En el marco de las diligencias judiciales realizadas este 14 de enero de 2026, se dictó sentencia contra Katerine Andrea Martínez, identificada bajo los alias de Gabriela o Andrea, por su implicación directa en el asesinato del senador Miguel Uribe Turbay.
La Fiscalía General de la República comunicó durante la audiencia que la procesada, de 19 años de edad, alcanzó un acuerdo judicial tras admitir su responsabilidad en la entrega del arma de fuego utilizada para terminar con la vida del legislador. Martínez aceptó los cargos por homicidio agravado; fabricación, tráfico y porte de armas de fuego; y el uso de menores de edad para la ejecución de actos delictivos, además de comprometerse a colaborar con el esclarecimiento del caso.
Como resultado de esta negociación y los beneficios por allanamiento a cargos, la mujer deberá cumplir una condena de 21 años de prisión. La delegada del ente acusador explicó que no hubo impedimentos legales para validar el preacuerdo, señalando que, según las evidencias recabadas, el crimen se perpetró bajo la modalidad de precio o promesa remuneratoria.
Tras la validación del pacto judicial, Katerine Andrea Martínez solicitó intervenir ante el despacho para manifestar su arrepentimiento por los sucesos ocurridos el pasado 7 de junio de 2025. Durante su intervención, dirigió un mensaje específico a los familiares del fallecido precandidato presidencial por el partido Centro Democrático.

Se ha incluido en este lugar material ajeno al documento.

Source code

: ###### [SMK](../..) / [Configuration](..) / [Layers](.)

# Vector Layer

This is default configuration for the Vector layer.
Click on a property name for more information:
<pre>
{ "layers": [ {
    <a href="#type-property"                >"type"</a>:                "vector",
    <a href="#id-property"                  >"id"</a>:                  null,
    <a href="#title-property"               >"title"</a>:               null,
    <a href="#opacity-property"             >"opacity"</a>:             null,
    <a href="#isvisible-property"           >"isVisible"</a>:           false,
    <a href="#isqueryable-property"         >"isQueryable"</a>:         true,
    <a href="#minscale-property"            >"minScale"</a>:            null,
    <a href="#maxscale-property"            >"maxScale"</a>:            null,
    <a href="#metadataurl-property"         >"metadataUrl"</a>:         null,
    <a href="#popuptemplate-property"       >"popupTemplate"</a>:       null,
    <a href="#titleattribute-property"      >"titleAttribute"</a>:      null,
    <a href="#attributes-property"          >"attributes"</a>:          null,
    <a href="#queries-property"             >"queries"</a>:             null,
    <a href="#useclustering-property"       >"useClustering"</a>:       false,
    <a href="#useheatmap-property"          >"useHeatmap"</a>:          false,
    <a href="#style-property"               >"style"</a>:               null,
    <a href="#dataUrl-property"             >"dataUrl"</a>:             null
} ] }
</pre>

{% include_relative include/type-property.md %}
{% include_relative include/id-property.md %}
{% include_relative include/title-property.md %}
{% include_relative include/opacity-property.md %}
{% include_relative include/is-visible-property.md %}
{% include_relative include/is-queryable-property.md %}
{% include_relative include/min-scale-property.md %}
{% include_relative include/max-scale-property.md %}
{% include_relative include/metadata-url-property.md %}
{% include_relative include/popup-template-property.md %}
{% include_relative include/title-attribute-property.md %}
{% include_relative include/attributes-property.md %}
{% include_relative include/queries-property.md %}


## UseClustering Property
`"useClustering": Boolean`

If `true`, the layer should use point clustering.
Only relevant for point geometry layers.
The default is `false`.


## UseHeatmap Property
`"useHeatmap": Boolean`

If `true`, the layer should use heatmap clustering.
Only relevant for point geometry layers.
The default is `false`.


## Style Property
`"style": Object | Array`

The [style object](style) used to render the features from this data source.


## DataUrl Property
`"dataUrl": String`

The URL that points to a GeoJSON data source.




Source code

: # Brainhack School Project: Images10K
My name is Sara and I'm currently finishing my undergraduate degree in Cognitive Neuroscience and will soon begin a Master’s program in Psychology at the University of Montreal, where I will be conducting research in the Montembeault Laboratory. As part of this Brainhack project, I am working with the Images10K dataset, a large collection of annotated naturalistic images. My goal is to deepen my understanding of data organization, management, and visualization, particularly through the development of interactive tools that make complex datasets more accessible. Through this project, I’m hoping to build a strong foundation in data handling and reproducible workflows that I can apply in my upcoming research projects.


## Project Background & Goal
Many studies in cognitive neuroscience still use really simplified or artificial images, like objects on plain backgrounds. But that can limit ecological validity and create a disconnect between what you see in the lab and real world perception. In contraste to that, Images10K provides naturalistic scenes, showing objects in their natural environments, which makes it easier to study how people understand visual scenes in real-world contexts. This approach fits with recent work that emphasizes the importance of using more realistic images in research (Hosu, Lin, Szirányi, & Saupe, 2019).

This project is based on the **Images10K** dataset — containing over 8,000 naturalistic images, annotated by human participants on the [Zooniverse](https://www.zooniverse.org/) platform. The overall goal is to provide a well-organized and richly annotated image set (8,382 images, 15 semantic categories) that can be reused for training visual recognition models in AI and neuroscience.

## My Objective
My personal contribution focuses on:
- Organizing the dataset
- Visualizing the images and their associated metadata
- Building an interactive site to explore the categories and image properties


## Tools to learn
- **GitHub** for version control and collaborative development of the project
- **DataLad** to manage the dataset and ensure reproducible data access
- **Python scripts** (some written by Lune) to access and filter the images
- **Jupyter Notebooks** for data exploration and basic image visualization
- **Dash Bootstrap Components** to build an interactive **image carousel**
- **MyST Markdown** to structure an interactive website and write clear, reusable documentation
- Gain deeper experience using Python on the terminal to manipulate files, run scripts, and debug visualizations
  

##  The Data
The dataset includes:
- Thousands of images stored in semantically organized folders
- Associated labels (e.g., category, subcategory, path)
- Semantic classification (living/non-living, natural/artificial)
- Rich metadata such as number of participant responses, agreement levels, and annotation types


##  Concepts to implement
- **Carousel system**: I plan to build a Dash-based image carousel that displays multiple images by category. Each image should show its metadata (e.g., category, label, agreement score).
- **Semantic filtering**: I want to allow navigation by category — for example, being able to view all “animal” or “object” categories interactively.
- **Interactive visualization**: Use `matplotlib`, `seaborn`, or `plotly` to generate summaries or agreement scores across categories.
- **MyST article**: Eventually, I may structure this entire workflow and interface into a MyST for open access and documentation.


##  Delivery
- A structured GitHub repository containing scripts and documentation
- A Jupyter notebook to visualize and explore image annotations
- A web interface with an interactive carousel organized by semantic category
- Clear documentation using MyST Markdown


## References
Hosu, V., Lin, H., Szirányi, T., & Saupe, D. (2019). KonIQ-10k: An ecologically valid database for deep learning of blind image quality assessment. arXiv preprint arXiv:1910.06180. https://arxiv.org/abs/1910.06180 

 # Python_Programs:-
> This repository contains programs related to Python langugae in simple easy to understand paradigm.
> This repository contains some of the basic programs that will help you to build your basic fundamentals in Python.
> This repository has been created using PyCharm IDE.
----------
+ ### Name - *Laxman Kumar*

“Ofrezco disculpas públicas a la familia y a todos los presentes también. Mi error fue muy grande y aunque mi disculpa también lo es, yo sé que no acobijará todo el dolor que sintieron y que sienten los familiares de Miguel. Pero con todo el amor y la sinceridad del mundo, les pido disculpas a todos, porque yo también soy hija y porque también tengo mis familiares y sé que es muy doloroso”
A pesar de que su participación fue fundamental en la logística del atentado, Martínez sostuvo ante el estrado que su intención íntima no era acabar con la vida del congresista de la oposición. No obstante, reconoció la gravedad de sus actos y la responsabilidad que ahora recae sobre ella.
“Pero, en el fondo de mi corazón, solo Dios sabe que yo nunca quise hacerle daño a Miguel. Y, pues, sin embargo, mis actos dijeron todo lo contrario, pero en realidad sí siento mucha culpabilidad y me disculpo de antemano con absolutamente todos y más que todo con su esposa y su hermana. Muchísimas gracias”
Revelaciones sobre el plan de eliminación de cómplices
La declaración de alias Gabriela también sacó a la luz detalles escalofriantes sobre la organización criminal liderada por Elder José Arteaga, conocido como alias el Costeño. Según la joven, el cabecilla le impartió instrucciones precisas para abandonar la capital del país inmediatamente después del ataque para eludir a la justicia. En ese momento, Martínez enfrentaba dos escenarios críticos: buscar el amparo de grupos guerrilleros fuera de la ciudad o ser ejecutada por sus propios aliados.

En cuanto a las motivaciones económicas, la imputada reveló que Arteaga le había prometido una suma de 10.000.000 de pesos si el senador moría en el ataque. Por el contrario, si el objetivo sobrevivía, el pago se reducía drásticamente a cifras de entre 600.000 y 700.000 pesos, que era el monto estipulado simplemente por el transporte del armamento.
Finalmente, Katerine Andrea Martínez confesó que alias el Costeño pretendía “quitarse la cola”, expresión que utilizaba para referirse al plan de asesinar a los propios participantes del complot, incluyendo a un menor de edad involucrado, al conductor del vehículo y a ella misma. Ante el riesgo inminente, el líder criminal la presionó para que escapara hacia Ecuador, aprovechando las facilidades migratorias de ese país y el hecho de que su pareja sentimental ya se encontraba en territorio ecuatoriano.